(Records from a data collection)
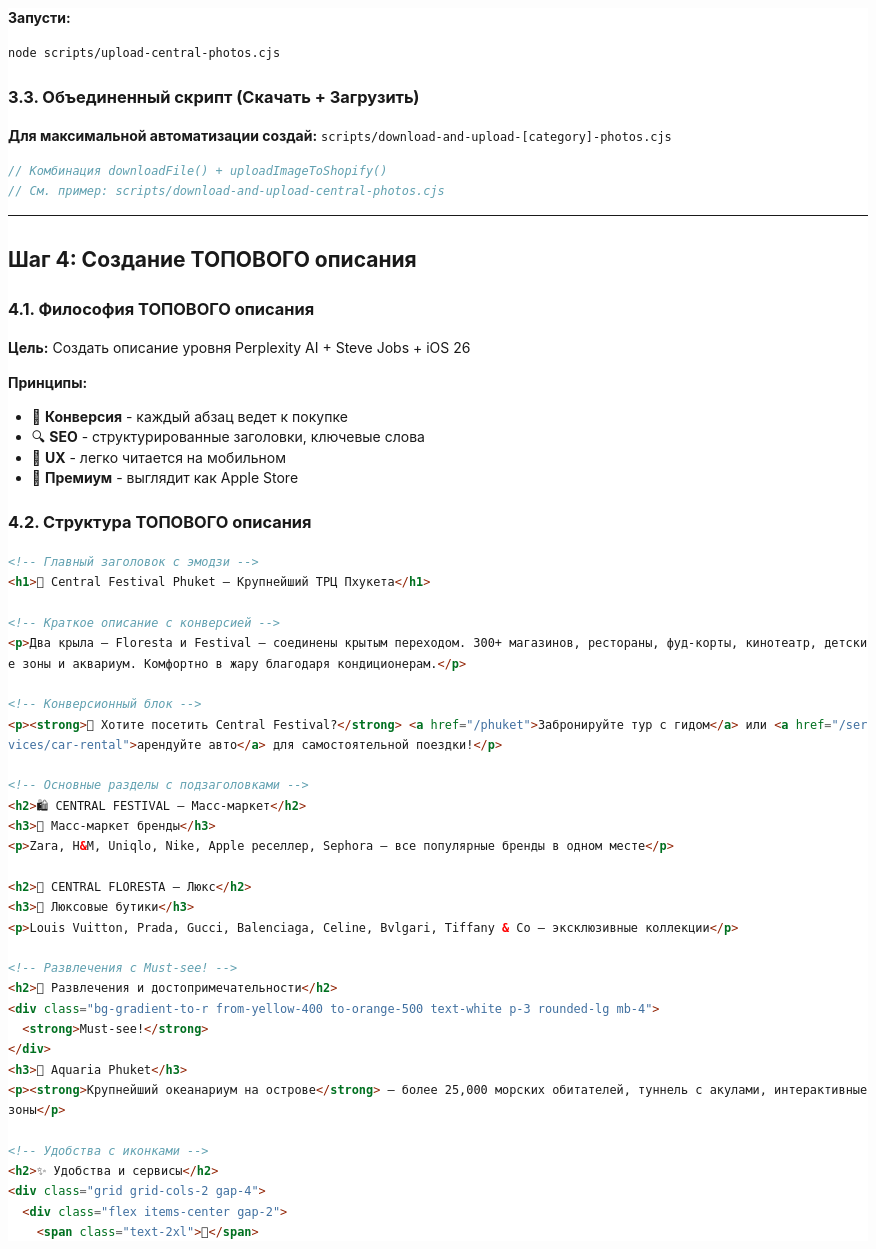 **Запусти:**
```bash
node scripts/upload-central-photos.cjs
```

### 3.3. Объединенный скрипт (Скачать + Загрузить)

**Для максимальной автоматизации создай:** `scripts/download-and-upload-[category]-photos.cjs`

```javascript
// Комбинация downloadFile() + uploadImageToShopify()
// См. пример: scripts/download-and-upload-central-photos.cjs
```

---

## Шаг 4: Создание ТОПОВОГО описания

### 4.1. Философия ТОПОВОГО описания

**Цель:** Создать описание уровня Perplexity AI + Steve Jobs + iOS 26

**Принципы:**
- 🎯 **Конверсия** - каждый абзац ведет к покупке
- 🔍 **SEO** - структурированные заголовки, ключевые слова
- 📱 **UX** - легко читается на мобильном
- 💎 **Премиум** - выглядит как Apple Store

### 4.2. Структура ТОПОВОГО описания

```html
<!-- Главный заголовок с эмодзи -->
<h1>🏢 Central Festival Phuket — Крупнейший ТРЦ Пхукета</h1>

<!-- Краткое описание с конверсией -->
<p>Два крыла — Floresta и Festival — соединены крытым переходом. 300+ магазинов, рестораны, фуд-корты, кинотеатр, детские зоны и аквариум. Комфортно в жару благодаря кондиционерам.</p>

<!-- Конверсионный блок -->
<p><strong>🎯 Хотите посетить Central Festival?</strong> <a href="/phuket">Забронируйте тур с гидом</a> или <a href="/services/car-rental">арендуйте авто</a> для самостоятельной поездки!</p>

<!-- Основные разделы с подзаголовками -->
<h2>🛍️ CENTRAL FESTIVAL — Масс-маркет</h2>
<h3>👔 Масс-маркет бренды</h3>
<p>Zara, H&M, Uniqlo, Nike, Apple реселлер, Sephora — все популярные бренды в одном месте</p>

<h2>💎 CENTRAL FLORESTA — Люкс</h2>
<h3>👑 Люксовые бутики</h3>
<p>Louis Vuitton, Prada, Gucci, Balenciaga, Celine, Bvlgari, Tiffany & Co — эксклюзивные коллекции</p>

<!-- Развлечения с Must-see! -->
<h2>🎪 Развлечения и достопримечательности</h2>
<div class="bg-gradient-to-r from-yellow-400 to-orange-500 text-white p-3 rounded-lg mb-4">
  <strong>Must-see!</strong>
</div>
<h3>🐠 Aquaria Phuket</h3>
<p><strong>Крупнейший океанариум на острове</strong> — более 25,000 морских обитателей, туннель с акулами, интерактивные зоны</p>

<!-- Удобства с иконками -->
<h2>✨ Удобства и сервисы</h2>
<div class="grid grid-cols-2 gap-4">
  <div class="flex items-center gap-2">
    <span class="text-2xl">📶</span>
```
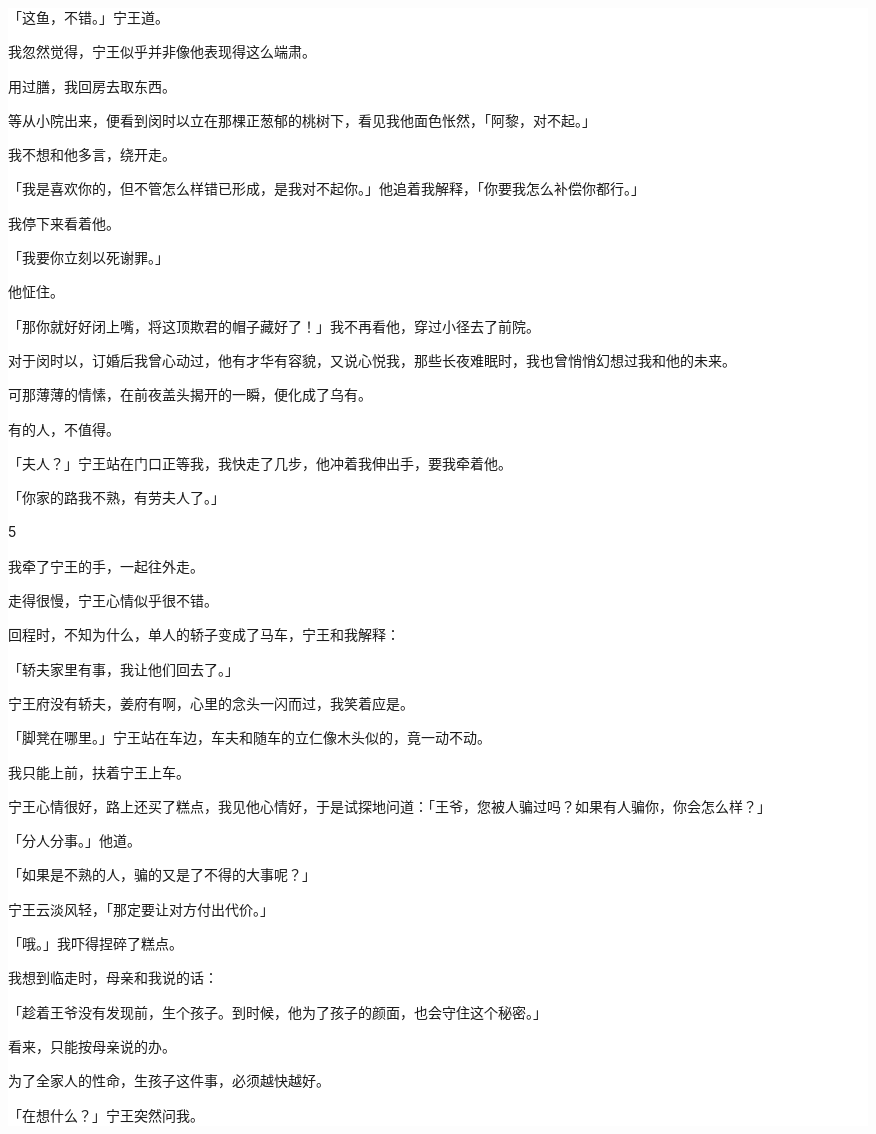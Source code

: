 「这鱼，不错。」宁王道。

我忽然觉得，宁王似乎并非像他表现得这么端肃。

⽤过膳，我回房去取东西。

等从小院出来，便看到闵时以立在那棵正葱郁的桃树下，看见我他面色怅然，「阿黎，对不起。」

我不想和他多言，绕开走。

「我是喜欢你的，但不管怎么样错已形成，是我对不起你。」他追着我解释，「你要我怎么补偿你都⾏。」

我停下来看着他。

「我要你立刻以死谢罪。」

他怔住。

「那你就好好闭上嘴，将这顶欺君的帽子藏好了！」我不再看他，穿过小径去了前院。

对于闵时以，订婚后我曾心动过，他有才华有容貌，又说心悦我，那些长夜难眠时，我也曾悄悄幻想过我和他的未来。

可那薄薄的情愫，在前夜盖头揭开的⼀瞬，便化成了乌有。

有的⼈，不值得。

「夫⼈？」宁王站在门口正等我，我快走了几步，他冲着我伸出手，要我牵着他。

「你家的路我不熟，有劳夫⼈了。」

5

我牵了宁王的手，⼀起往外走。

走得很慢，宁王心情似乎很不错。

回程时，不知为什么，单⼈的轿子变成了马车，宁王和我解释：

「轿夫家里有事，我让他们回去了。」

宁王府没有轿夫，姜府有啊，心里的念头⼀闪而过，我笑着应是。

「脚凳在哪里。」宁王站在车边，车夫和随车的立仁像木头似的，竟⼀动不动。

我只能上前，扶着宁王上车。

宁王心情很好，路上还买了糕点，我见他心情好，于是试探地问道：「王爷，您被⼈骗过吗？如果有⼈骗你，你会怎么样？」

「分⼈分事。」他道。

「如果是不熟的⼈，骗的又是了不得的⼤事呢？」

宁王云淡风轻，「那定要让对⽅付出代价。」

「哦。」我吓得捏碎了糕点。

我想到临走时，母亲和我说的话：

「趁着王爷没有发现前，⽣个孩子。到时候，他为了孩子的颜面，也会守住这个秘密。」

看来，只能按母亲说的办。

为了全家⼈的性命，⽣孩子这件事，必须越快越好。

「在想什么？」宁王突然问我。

**Task**
Output each line above exactly. Skip the images.

**Response for this exercise**
 **Запусти:**
```bash
node scripts/upload-central-photos.cjs
```

### 3.3. Объединенный скрипт (Скачать + Загрузить)

**Для максимальной автоматизации создай:** `scripts/download-and-upload-[category]-photos.cjs`

```javascript
// Комбинация downloadFile() + uploadImageToShopify()
// См. пример: scripts/download-and-upload-central-photos.cjs
```

---

## Шаг 4: Создание ТОПОВОГО описания

### 4.1. Философия ТОПОВОГО описания

**Цель:** Создать описание уровня Perplexity AI + Steve Jobs + iOS 26

**Принципы:**
- 🎯 **Конверсия** - каждый абзац ведет к покупке
- 🔍 **SEO** - структурированные заголовки, ключевые слова
- 📱 **UX** - легко читается на мобильном
- 💎 **Премиум** - выглядит как Apple Store

### 4.2. Структура ТОПОВОГО описания

```html
<!-- Главный заголовок с эмодзи -->
<h1>🏢 Central Festival Phuket — Крупнейший ТРЦ Пхукета</h1>

<!-- Краткое описание с конверсией -->
<p>Два крыла — Floresta и Festival — соединены крытым переходом. 300+ магазинов, рестораны, фуд-корты, кинотеатр, детские зоны и аквариум. Комфортно в жару благодаря кондиционерам.</p>

<!-- Конверсионный блок -->
<p><strong>🎯 Хотите посетить Central Festival?</strong> <a href="/phuket">Забронируйте тур с гидом</a> или <a href="/services/car-rental">арендуйте авто</a> для самостоятельной поездки!</p>

<!-- Основные разделы с подзаголовками -->
<h2>🛍️ CENTRAL FESTIVAL — Масс-маркет</h2>
<h3>👔 Масс-маркет бренды</h3>
<p>Zara, H&M, Uniqlo, Nike, Apple реселлер, Sephora — все популярные бренды в одном месте</p>

<h2>💎 CENTRAL FLORESTA — Люкс</h2>
<h3>👑 Люксовые бутики</h3>
<p>Louis Vuitton, Prada, Gucci, Balenciaga, Celine, Bvlgari, Tiffany & Co — эксклюзивные коллекции</p>

<!-- Развлечения с Must-see! -->
<h2>🎪 Развлечения и достопримечательности</h2>
<div class="bg-gradient-to-r from-yellow-400 to-orange-500 text-white p-3 rounded-lg mb-4">
  <strong>Must-see!</strong>
</div>
<h3>🐠 Aquaria Phuket</h3>
<p><strong>Крупнейший океанариум на острове</strong> — более 25,000 морских обитателей, туннель с акулами, интерактивные зоны</p>

<!-- Удобства с иконками -->
<h2>✨ Удобства и сервисы</h2>
<div class="grid grid-cols-2 gap-4">
  <div class="flex items-center gap-2">
    <span class="text-2xl">📶</span>
```
Source code

: 「这鱼，不错。」宁王道。

我忽然觉得，宁王似乎并非像他表现得这么端肃。

⽤过膳，我回房去取东西。

等从小院出来，便看到闵时以立在那棵正葱郁的桃树下，看见我他面色怅然，「阿黎，对不起。」

我不想和他多言，绕开走。

「我是喜欢你的，但不管怎么样错已形成，是我对不起你。」他追着我解释，「你要我怎么补偿你都⾏。」

我停下来看着他。

「我要你立刻以死谢罪。」

他怔住。

「那你就好好闭上嘴，将这顶欺君的帽子藏好了！」我不再看他，穿过小径去了前院。

对于闵时以，订婚后我曾心动过，他有才华有容貌，又说心悦我，那些长夜难眠时，我也曾悄悄幻想过我和他的未来。

可那薄薄的情愫，在前夜盖头揭开的⼀瞬，便化成了乌有。

有的⼈，不值得。

「夫⼈？」宁王站在门口正等我，我快走了几步，他冲着我伸出手，要我牵着他。

「你家的路我不熟，有劳夫⼈了。」

5

我牵了宁王的手，⼀起往外走。

走得很慢，宁王心情似乎很不错。

回程时，不知为什么，单⼈的轿子变成了马车，宁王和我解释：

「轿夫家里有事，我让他们回去了。」

宁王府没有轿夫，姜府有啊，心里的念头⼀闪而过，我笑着应是。

「脚凳在哪里。」宁王站在车边，车夫和随车的立仁像木头似的，竟⼀动不动。

我只能上前，扶着宁王上车。

宁王心情很好，路上还买了糕点，我见他心情好，于是试探地问道：「王爷，您被⼈骗过吗？如果有⼈骗你，你会怎么样？」

「分⼈分事。」他道。

「如果是不熟的⼈，骗的又是了不得的⼤事呢？」

宁王云淡风轻，「那定要让对⽅付出代价。」

「哦。」我吓得捏碎了糕点。

我想到临走时，母亲和我说的话：

「趁着王爷没有发现前，⽣个孩子。到时候，他为了孩子的颜面，也会守住这个秘密。」

看来，只能按母亲说的办。

为了全家⼈的性命，⽣孩子这件事，必须越快越好。

「在想什么？」宁王突然问我。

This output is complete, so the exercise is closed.